►

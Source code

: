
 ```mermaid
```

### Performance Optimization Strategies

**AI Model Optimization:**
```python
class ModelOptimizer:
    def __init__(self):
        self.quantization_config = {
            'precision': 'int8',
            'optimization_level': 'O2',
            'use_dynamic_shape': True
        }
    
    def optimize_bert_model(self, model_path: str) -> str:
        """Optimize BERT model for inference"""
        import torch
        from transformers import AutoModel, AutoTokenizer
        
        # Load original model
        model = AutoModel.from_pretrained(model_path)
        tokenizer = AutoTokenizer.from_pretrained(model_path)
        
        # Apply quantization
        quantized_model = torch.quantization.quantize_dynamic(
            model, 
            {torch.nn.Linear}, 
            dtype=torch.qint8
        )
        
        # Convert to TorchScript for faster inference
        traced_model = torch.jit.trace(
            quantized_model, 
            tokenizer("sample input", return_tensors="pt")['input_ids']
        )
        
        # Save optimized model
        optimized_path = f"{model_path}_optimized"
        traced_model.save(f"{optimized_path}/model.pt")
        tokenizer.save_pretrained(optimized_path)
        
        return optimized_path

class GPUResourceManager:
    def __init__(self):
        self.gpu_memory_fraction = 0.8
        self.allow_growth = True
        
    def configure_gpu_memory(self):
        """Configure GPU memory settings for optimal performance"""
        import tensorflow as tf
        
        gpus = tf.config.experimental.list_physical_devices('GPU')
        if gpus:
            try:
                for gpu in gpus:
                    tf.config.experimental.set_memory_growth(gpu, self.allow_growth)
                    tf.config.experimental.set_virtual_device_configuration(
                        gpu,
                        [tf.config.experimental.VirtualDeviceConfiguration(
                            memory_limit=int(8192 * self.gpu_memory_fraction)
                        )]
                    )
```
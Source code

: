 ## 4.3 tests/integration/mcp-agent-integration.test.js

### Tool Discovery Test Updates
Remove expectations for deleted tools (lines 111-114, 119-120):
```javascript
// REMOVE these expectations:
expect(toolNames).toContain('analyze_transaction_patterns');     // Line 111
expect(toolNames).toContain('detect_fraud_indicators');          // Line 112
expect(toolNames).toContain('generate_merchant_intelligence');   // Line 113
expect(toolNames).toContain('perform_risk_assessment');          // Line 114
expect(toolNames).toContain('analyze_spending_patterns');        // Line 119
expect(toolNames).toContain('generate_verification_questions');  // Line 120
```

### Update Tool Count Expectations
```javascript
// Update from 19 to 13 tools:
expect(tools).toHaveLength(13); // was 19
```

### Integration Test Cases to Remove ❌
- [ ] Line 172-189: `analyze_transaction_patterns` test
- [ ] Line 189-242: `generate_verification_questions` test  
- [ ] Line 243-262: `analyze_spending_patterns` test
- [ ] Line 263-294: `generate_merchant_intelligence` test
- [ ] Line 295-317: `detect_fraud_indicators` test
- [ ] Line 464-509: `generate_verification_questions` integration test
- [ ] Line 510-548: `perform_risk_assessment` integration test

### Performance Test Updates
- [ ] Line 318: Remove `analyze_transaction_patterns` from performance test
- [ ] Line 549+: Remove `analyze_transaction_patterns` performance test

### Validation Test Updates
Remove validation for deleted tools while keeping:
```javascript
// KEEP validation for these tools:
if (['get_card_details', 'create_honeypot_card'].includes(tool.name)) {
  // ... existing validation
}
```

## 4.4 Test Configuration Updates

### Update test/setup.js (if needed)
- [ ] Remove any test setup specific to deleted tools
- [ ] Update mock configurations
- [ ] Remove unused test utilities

◄

Required work — Transcribe each record exactly. Leave nothing out.

Response area —
Source code

:
 ```mermaid
```

### Performance Optimization Strategies

**AI Model Optimization:**
```python
class ModelOptimizer:
    def __init__(self):
        self.quantization_config = {
            'precision': 'int8',
            'optimization_level': 'O2',
            'use_dynamic_shape': True
        }
    
    def optimize_bert_model(self, model_path: str) -> str:
        """Optimize BERT model for inference"""
        import torch
        from transformers import AutoModel, AutoTokenizer
        
        # Load original model
        model = AutoModel.from_pretrained(model_path)
        tokenizer = AutoTokenizer.from_pretrained(model_path)
        
        # Apply quantization
        quantized_model = torch.quantization.quantize_dynamic(
            model, 
            {torch.nn.Linear}, 
            dtype=torch.qint8
        )
        
        # Convert to TorchScript for faster inference
        traced_model = torch.jit.trace(
            quantized_model, 
            tokenizer("sample input", return_tensors="pt")['input_ids']
        )
        
        # Save optimized model
        optimized_path = f"{model_path}_optimized"
        traced_model.save(f"{optimized_path}/model.pt")
        tokenizer.save_pretrained(optimized_path)
        
        return optimized_path

class GPUResourceManager:
    def __init__(self):
        self.gpu_memory_fraction = 0.8
        self.allow_growth = True
        
    def configure_gpu_memory(self):
        """Configure GPU memory settings for optimal performance"""
        import tensorflow as tf
        
        gpus = tf.config.experimental.list_physical_devices('GPU')
        if gpus:
            try:
                for gpu in gpus:
                    tf.config.experimental.set_memory_growth(gpu, self.allow_growth)
                    tf.config.experimental.set_virtual_device_configuration(
                        gpu,
                        [tf.config.experimental.VirtualDeviceConfiguration(
                            memory_limit=int(8192 * self.gpu_memory_fraction)
                        )]
                    )
```
Source code

: ## 4.3 tests/integration/mcp-agent-integration.test.js

### Tool Discovery Test Updates
Remove expectations for deleted tools (lines 111-114, 119-120):
```javascript
// REMOVE these expectations:
expect(toolNames).toContain('analyze_transaction_patterns');     // Line 111
expect(toolNames).toContain('detect_fraud_indicators');          // Line 112
expect(toolNames).toContain('generate_merchant_intelligence');   // Line 113
expect(toolNames).toContain('perform_risk_assessment');          // Line 114
expect(toolNames).toContain('analyze_spending_patterns');        // Line 119
expect(toolNames).toContain('generate_verification_questions');  // Line 120
```

### Update Tool Count Expectations
```javascript
// Update from 19 to 13 tools:
expect(tools).toHaveLength(13); // was 19
```

### Integration Test Cases to Remove ❌
- [ ] Line 172-189: `analyze_transaction_patterns` test
- [ ] Line 189-242: `generate_verification_questions` test  
- [ ] Line 243-262: `analyze_spending_patterns` test
- [ ] Line 263-294: `generate_merchant_intelligence` test
- [ ] Line 295-317: `detect_fraud_indicators` test
- [ ] Line 464-509: `generate_verification_questions` integration test
- [ ] Line 510-548: `perform_risk_assessment` integration test

### Performance Test Updates
- [ ] Line 318: Remove `analyze_transaction_patterns` from performance test
- [ ] Line 549+: Remove `analyze_transaction_patterns` performance test

### Validation Test Updates
Remove validation for deleted tools while keeping:
```javascript
// KEEP validation for these tools:
if (['get_card_details', 'create_honeypot_card'].includes(tool.name)) {
  // ... existing validation
}
```

## 4.4 Test Configuration Updates

### Update test/setup.js (if needed)
- [ ] Remove any test setup specific to deleted tools
- [ ] Update mock configurations
- [ ] Remove unused test utilities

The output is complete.